REQUIREMENT: No pictures should be carried over. Output all other parts of the entries verbatim.

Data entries
○ ○ ○

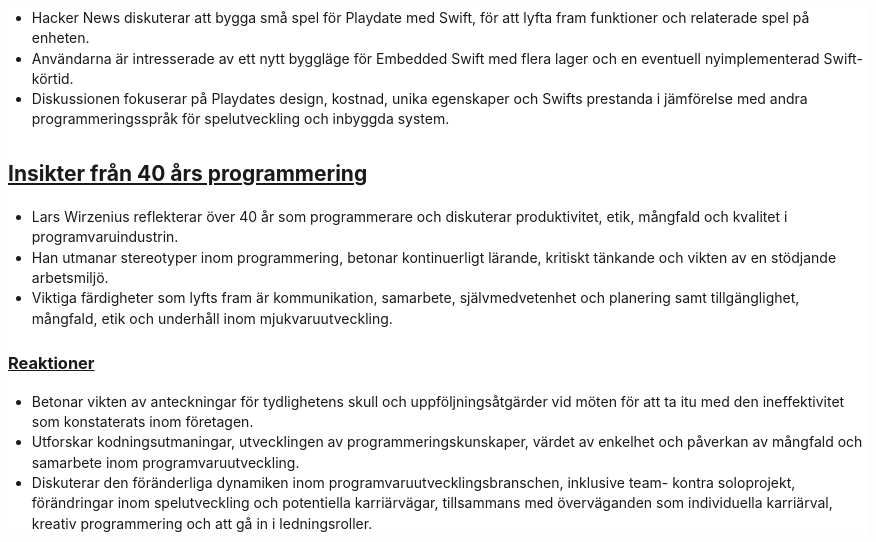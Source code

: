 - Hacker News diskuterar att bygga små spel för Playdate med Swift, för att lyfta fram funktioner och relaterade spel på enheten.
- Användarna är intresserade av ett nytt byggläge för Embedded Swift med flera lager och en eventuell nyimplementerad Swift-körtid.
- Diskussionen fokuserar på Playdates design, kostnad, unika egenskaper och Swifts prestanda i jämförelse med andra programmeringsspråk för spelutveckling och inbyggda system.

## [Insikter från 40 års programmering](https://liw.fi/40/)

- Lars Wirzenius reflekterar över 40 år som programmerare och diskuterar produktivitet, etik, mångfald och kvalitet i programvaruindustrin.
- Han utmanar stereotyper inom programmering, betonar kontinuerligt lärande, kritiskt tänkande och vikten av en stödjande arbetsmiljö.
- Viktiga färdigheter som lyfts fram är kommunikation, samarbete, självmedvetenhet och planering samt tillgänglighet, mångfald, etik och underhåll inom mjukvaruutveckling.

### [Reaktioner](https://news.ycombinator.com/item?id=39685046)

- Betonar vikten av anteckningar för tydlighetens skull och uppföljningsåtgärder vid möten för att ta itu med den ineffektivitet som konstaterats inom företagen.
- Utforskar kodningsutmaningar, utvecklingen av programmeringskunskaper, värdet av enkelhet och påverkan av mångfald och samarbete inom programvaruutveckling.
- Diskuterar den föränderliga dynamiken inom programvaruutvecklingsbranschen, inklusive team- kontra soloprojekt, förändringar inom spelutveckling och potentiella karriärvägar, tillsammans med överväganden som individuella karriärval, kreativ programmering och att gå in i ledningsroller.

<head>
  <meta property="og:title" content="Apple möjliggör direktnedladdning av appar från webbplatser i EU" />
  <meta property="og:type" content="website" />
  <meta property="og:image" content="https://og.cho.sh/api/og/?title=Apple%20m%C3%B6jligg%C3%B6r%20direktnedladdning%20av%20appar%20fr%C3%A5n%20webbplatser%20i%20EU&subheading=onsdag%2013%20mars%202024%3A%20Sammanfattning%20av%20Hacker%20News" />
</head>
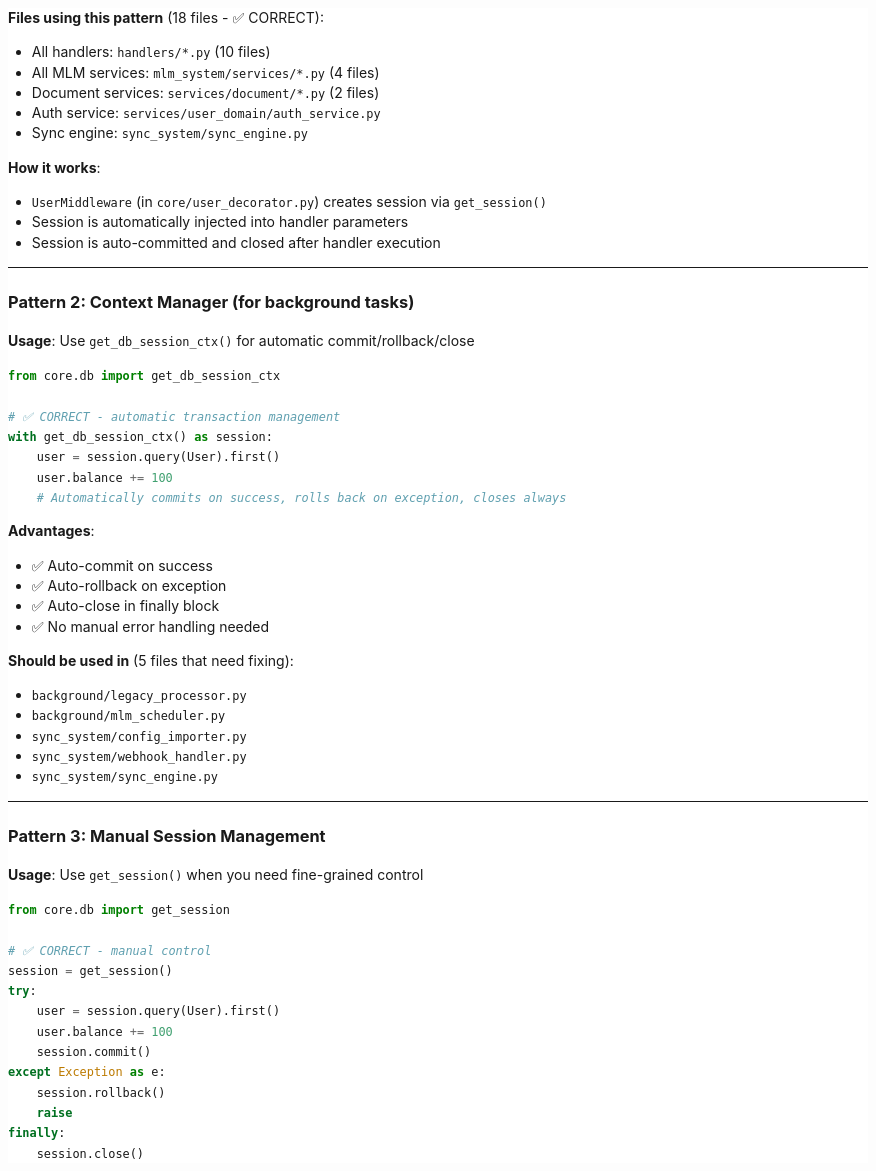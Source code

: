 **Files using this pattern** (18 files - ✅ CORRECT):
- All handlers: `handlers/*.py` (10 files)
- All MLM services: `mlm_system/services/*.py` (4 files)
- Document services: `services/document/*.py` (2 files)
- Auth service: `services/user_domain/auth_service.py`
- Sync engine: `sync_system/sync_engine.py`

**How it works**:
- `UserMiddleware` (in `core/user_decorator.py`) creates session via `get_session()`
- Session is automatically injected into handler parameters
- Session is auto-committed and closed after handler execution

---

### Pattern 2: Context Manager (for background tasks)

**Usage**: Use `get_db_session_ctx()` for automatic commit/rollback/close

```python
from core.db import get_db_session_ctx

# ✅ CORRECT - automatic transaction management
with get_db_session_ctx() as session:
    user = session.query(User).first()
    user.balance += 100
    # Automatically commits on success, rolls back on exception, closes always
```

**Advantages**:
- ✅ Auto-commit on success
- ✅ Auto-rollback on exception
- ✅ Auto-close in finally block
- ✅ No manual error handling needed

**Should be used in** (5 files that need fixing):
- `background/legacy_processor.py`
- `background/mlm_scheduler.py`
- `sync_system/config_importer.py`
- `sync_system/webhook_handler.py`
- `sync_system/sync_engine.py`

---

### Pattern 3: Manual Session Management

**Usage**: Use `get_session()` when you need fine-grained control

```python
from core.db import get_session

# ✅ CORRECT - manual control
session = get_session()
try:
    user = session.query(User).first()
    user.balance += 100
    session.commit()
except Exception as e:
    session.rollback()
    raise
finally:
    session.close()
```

○ ○ ○

ANSWER SPACE:
Source code

: - Hacker News diskuterar att bygga små spel för Playdate med Swift, för att lyfta fram funktioner och relaterade spel på enheten.
- Användarna är intresserade av ett nytt byggläge för Embedded Swift med flera lager och en eventuell nyimplementerad Swift-körtid.
- Diskussionen fokuserar på Playdates design, kostnad, unika egenskaper och Swifts prestanda i jämförelse med andra programmeringsspråk för spelutveckling och inbyggda system.

## [Insikter från 40 års programmering](https://liw.fi/40/)

- Lars Wirzenius reflekterar över 40 år som programmerare och diskuterar produktivitet, etik, mångfald och kvalitet i programvaruindustrin.
- Han utmanar stereotyper inom programmering, betonar kontinuerligt lärande, kritiskt tänkande och vikten av en stödjande arbetsmiljö.
- Viktiga färdigheter som lyfts fram är kommunikation, samarbete, självmedvetenhet och planering samt tillgänglighet, mångfald, etik och underhåll inom mjukvaruutveckling.

### [Reaktioner](https://news.ycombinator.com/item?id=39685046)

- Betonar vikten av anteckningar för tydlighetens skull och uppföljningsåtgärder vid möten för att ta itu med den ineffektivitet som konstaterats inom företagen.
- Utforskar kodningsutmaningar, utvecklingen av programmeringskunskaper, värdet av enkelhet och påverkan av mångfald och samarbete inom programvaruutveckling.
- Diskuterar den föränderliga dynamiken inom programvaruutvecklingsbranschen, inklusive team- kontra soloprojekt, förändringar inom spelutveckling och potentiella karriärvägar, tillsammans med överväganden som individuella karriärval, kreativ programmering och att gå in i ledningsroller.

<head>
  <meta property="og:title" content="Apple möjliggör direktnedladdning av appar från webbplatser i EU" />
  <meta property="og:type" content="website" />
  <meta property="og:image" content="https://og.cho.sh/api/og/?title=Apple%20m%C3%B6jligg%C3%B6r%20direktnedladdning%20av%20appar%20fr%C3%A5n%20webbplatser%20i%20EU&subheading=onsdag%2013%20mars%202024%3A%20Sammanfattning%20av%20Hacker%20News" />
</head>
Source code

: **Files using this pattern** (18 files - ✅ CORRECT):
- All handlers: `handlers/*.py` (10 files)
- All MLM services: `mlm_system/services/*.py` (4 files)
- Document services: `services/document/*.py` (2 files)
- Auth service: `services/user_domain/auth_service.py`
- Sync engine: `sync_system/sync_engine.py`

**How it works**:
- `UserMiddleware` (in `core/user_decorator.py`) creates session via `get_session()`
- Session is automatically injected into handler parameters
- Session is auto-committed and closed after handler execution

---

### Pattern 2: Context Manager (for background tasks)

**Usage**: Use `get_db_session_ctx()` for automatic commit/rollback/close

```python
from core.db import get_db_session_ctx

# ✅ CORRECT - automatic transaction management
with get_db_session_ctx() as session:
    user = session.query(User).first()
    user.balance += 100
    # Automatically commits on success, rolls back on exception, closes always
```

**Advantages**:
- ✅ Auto-commit on success
- ✅ Auto-rollback on exception
- ✅ Auto-close in finally block
- ✅ No manual error handling needed

**Should be used in** (5 files that need fixing):
- `background/legacy_processor.py`
- `background/mlm_scheduler.py`
- `sync_system/config_importer.py`
- `sync_system/webhook_handler.py`
- `sync_system/sync_engine.py`

---

### Pattern 3: Manual Session Management

**Usage**: Use `get_session()` when you need fine-grained control

```python
from core.db import get_session

# ✅ CORRECT - manual control
session = get_session()
try:
    user = session.query(User).first()
    user.balance += 100
    session.commit()
except Exception as e:
    session.rollback()
    raise
finally:
    session.close()
```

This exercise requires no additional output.